Background technology:
Solar energy is a kind of clean energy resource, inexhaustible, nexhaustible, can not cause environmental pollution yet, nowadays, no matter in coastal cities, still in inland city, solar product enters people's the visual field just more and more, solar street light, solar lawn lamp, solar energy garden lamp, solar corridor lamp, bus station's desk lamp, traffic lights or the like, various solar water heaters have also been walked close to huge numbers of families.But these solar product great majority all do not have light-focusing function, cause solar energy utilization ratio low.The light intensity on solar energy receiving element surface doubles, the receiving efficiency of solar energy receiving element will double, the focus of solar energy industry technology competition at present mainly is the battle of solar energy receiving efficiency, as seen improve receiving efficiency to whole industry significance level, therefore can effectively improve the intensity of illumination of solar energy receiving element, just become the problem of paying close attention to the most when people utilize solar energy.

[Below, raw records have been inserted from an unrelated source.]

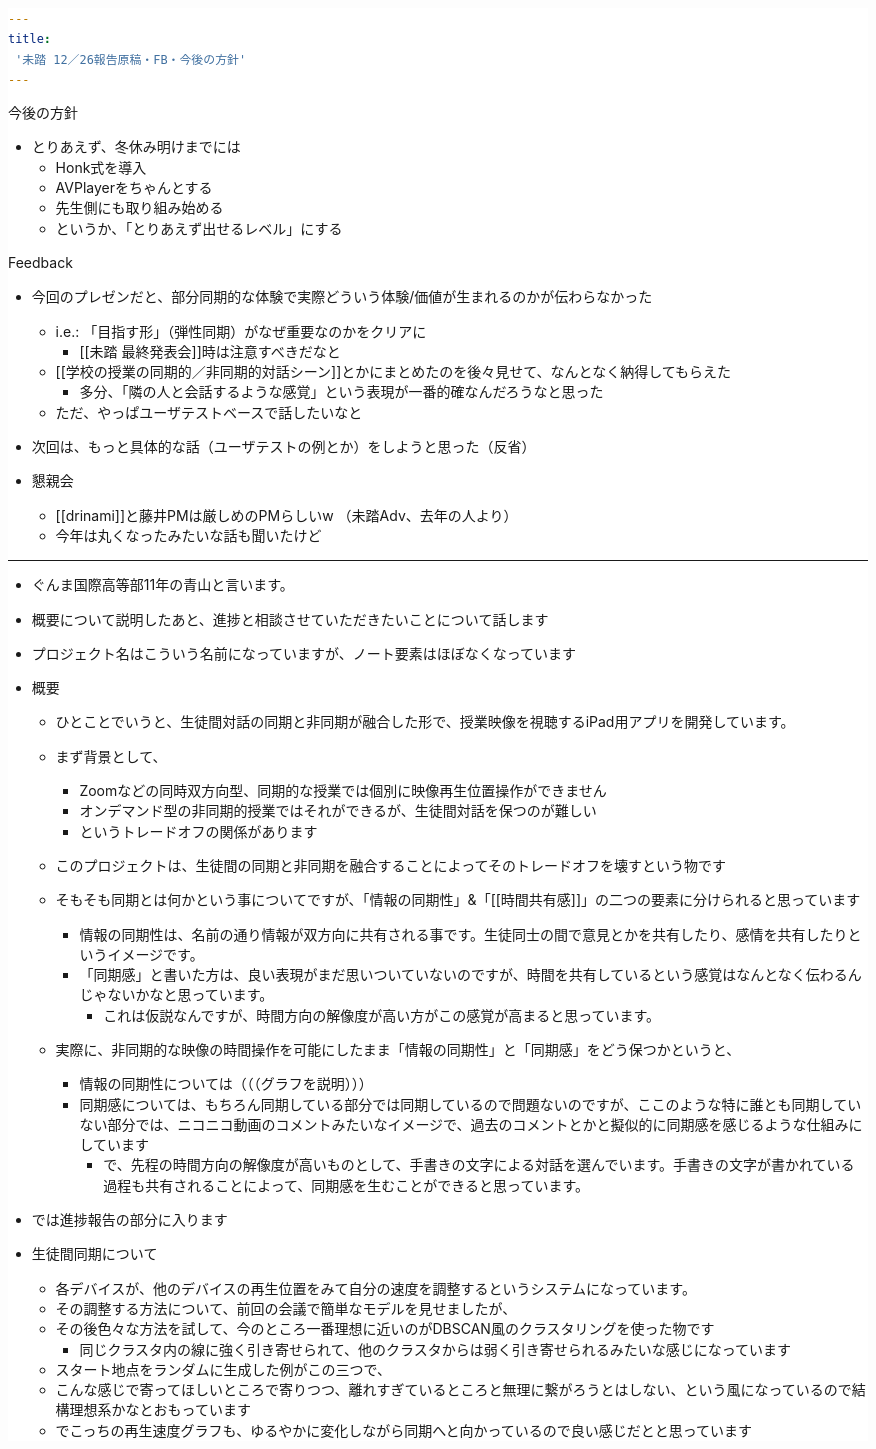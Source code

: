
 ```yaml
---
title:
 '未踏 12／26報告原稿・FB・今後の方針'
---
```


今後の方針
- とりあえず、冬休み明けまでには
    - Honk式を導入
    - AVPlayerをちゃんとする
    - 先生側にも取り組み始める
    - というか、「とりあえず出せるレベル」にする

Feedback
- 今回のプレゼンだと、部分同期的な体験で実際どういう体験/価値が生まれるのかが伝わらなかった
    - i.e.: 「目指す形」（弾性同期）がなぜ重要なのかをクリアに
        - [[未踏 最終発表会]]時は注意すべきだなと
    - [[学校の授業の同期的／非同期的対話シーン]]とかにまとめたのを後々見せて、なんとなく納得してもらえた
        - 多分、「隣の人と会話するような感覚」という表現が一番的確なんだろうなと思った
    - ただ、やっぱユーザテストベースで話したいなと
- 次回は、もっと具体的な話（ユーザテストの例とか）をしようと思った（反省）

- 懇親会
    - [[drinami]]と藤井PMは厳しめのPMらしいw （未踏Adv、去年の人より）
    - 今年は丸くなったみたいな話も聞いたけど

---
- ぐんま国際高等部11年の青山と言います。
- 概要について説明したあと、進捗と相談させていただきたいことについて話します
- プロジェクト名はこういう名前になっていますが、ノート要素はほぼなくなっています


- 概要
    - ひとことでいうと、生徒間対話の同期と非同期が融合した形で、授業映像を視聴するiPad用アプリを開発しています。
    - まず背景として、
        - Zoomなどの同時双方向型、同期的な授業では個別に映像再生位置操作ができません
        - オンデマンド型の非同期的授業ではそれができるが、生徒間対話を保つのが難しい
        - というトレードオフの関係があります
    - このプロジェクトは、生徒間の同期と非同期を融合することによってそのトレードオフを壊すという物です

    - そもそも同期とは何かという事についてですが、「情報の同期性」&「[[時間共有感]]」の二つの要素に分けられると思っています
        - 情報の同期性は、名前の通り情報が双方向に共有される事です。生徒同士の間で意見とかを共有したり、感情を共有したりというイメージです。
        - 「同期感」と書いた方は、良い表現がまだ思いついていないのですが、時間を共有しているという感覚はなんとなく伝わるんじゃないかなと思っています。
            - これは仮説なんですが、時間方向の解像度が高い方がこの感覚が高まると思っています。

    - 実際に、非同期的な映像の時間操作を可能にしたまま「情報の同期性」と「同期感」をどう保つかというと、
        - 情報の同期性については（（（グラフを説明）））
        - 同期感については、もちろん同期している部分では同期しているので問題ないのですが、ここのような特に誰とも同期していない部分では、ニコニコ動画のコメントみたいなイメージで、過去のコメントとかと擬似的に同期感を感じるような仕組みにしています
            - で、先程の時間方向の解像度が高いものとして、手書きの文字による対話を選んでいます。手書きの文字が書かれている過程も共有されることによって、同期感を生むことができると思っています。

- では進捗報告の部分に入ります

- 生徒間同期について
    - 各デバイスが、他のデバイスの再生位置をみて自分の速度を調整するというシステムになっています。
    - その調整する方法について、前回の会議で簡単なモデルを見せましたが、
    - その後色々な方法を試して、今のところ一番理想に近いのがDBSCAN風のクラスタリングを使った物です
        - 同じクラスタ内の線に強く引き寄せられて、他のクラスタからは弱く引き寄せられるみたいな感じになっています
    - スタート地点をランダムに生成した例がこの三つで、
    - こんな感じで寄ってほしいところで寄りつつ、離れすぎているところと無理に繋がろうとはしない、という風になっているので結構理想系かなとおもっています
    - でこっちの再生速度グラフも、ゆるやかに変化しながら同期へと向かっているので良い感じだとと思っています
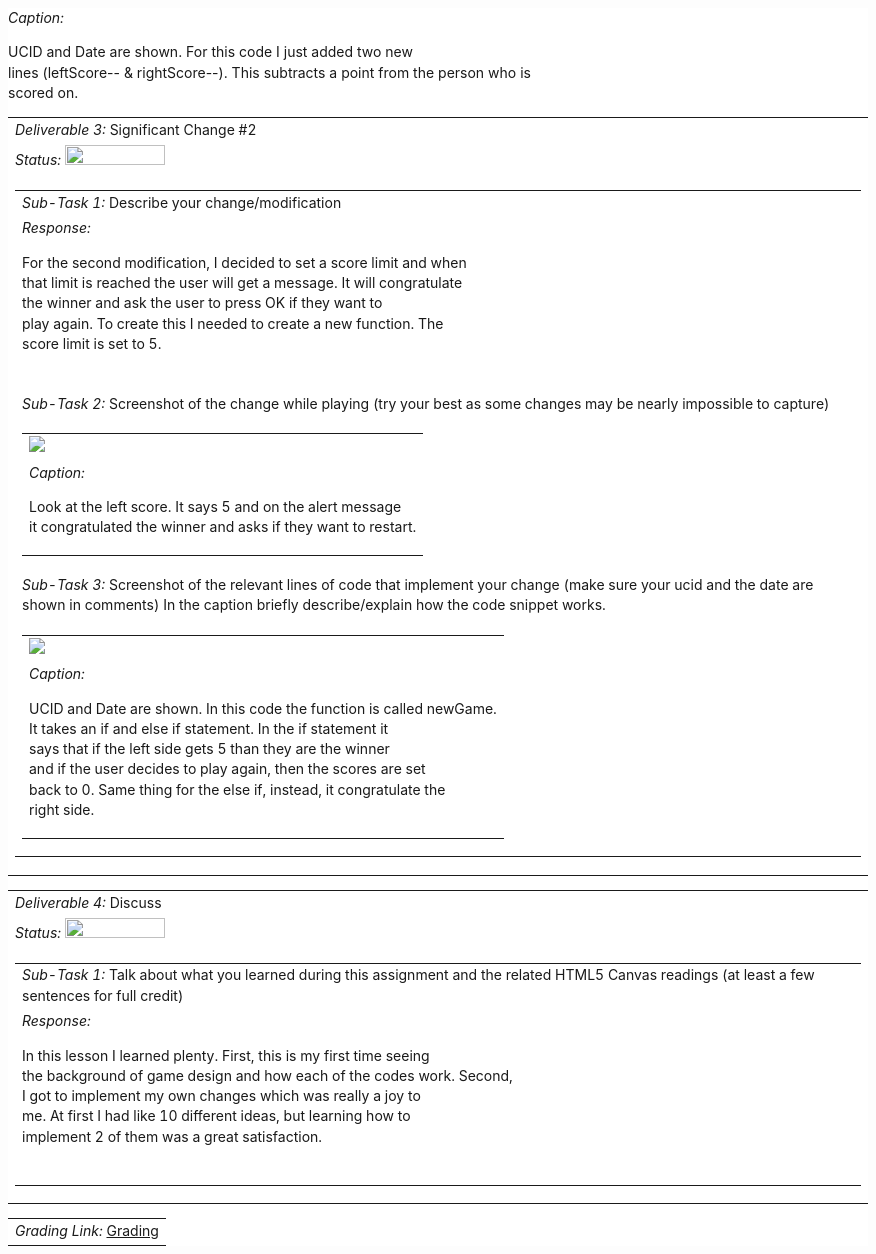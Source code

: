 <tr><td> <em>Caption:</em> <p>UCID and Date are shown. For this code I just added two new<br>lines (leftScore-- &amp; rightScore--). This subtracts a point from the person who is<br>scored on.<br></p>
</td></tr>
</table></td></tr>
</table></td></tr>
<table><tr><td> <em>Deliverable 3: </em> Significant Change #2 </td></tr><tr><td><em>Status: </em> <img width="100" height="20" src="http://via.placeholder.com/400x120/009955/fff?text=Complete"></td></tr>
<tr><td><table><tr><td> <em>Sub-Task 1: </em> Describe your change/modification</td></tr>
<tr><td> <em>Response:</em> <p>For the second modification, I decided to set a score limit and when<br>that limit is reached the user will get a message. It will congratulate<br>the winner and ask the user to press OK if they want to<br>play again. To create this I needed to create a new function. The<br>score limit is set to 5.<br></p><br></td></tr>
<tr><td> <em>Sub-Task 2: </em> Screenshot of the change while playing (try your best as some changes may be nearly impossible to capture)</td></tr>
<tr><td><table><tr><td><img width="768px" src="https://user-images.githubusercontent.com/106170133/178150665-b0f7ffa0-3725-4a24-9f43-21a29dfb1747.png"/></td></tr>
<tr><td> <em>Caption:</em> <p>Look at the left score. It says 5 and on the alert message<br>it congratulated the winner and asks if they want to restart.<br></p>
</td></tr>
</table></td></tr>
<tr><td> <em>Sub-Task 3: </em> Screenshot of the relevant lines of code that implement your change (make sure your ucid and the date are shown in comments) In the caption briefly describe/explain how the code snippet works.</td></tr>
<tr><td><table><tr><td><img width="768px" src="https://user-images.githubusercontent.com/106170133/178150731-aed17bca-0b63-4a2e-913c-dd72713261fd.png"/></td></tr>
<tr><td> <em>Caption:</em> <p>UCID and Date are shown. In this code the function is called newGame.<br>It takes an if and else if statement. In the if statement it<br>says that if the left side gets 5 than they are the winner<br>and if the user decides to play again, then the scores are set<br>back to 0. Same thing for the else if, instead, it congratulate the<br>right side. <br></p>
</td></tr>
</table></td></tr>
</table></td></tr>
<table><tr><td> <em>Deliverable 4: </em> Discuss </td></tr><tr><td><em>Status: </em> <img width="100" height="20" src="http://via.placeholder.com/400x120/009955/fff?text=Complete"></td></tr>
<tr><td><table><tr><td> <em>Sub-Task 1: </em> Talk about what you learned during this assignment and the related HTML5 Canvas readings (at least a few sentences for full credit)</td></tr>
<tr><td> <em>Response:</em> <p>In this lesson I learned plenty. First, this is my first time seeing<br>the background of game design and how each of the codes work. Second,<br>I got to implement my own changes which was really a joy to<br>me. At first I had like 10 different ideas, but learning how to<br>implement 2 of them was a great satisfaction.&nbsp;<br></p><br></td></tr>
</table></td></tr>
<table><tr><td><em>Grading Link: </em><a rel="noreferrer noopener" href="https://learn.ethereallab.app/homework/IT202-451-M22/hw-html5-canvas-game/grade/aor9" target="_blank">Grading</a></td></tr></table>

In recent years, realized the Salar light-gathering reception abroad in the photovoltaic matrix of some solar power stations, domestic also have similar experimental rig, promotes obtaining on the solar domestic product but these apparatus structure complexity, bulky, cost are high-leveled and difficult.
Summary of the invention:
In order to overcome shortcomings such as existing beam condensing unit complicated in mechanical structure, bulky, cost height. the present invention is directed to the deficiency that prior art exists, prior art is improved, proposed the Salar light-gathering receiving system that a kind of volume is little, simple and reliable for structure, cost is low, the optically focused reception that it can realize solar energy.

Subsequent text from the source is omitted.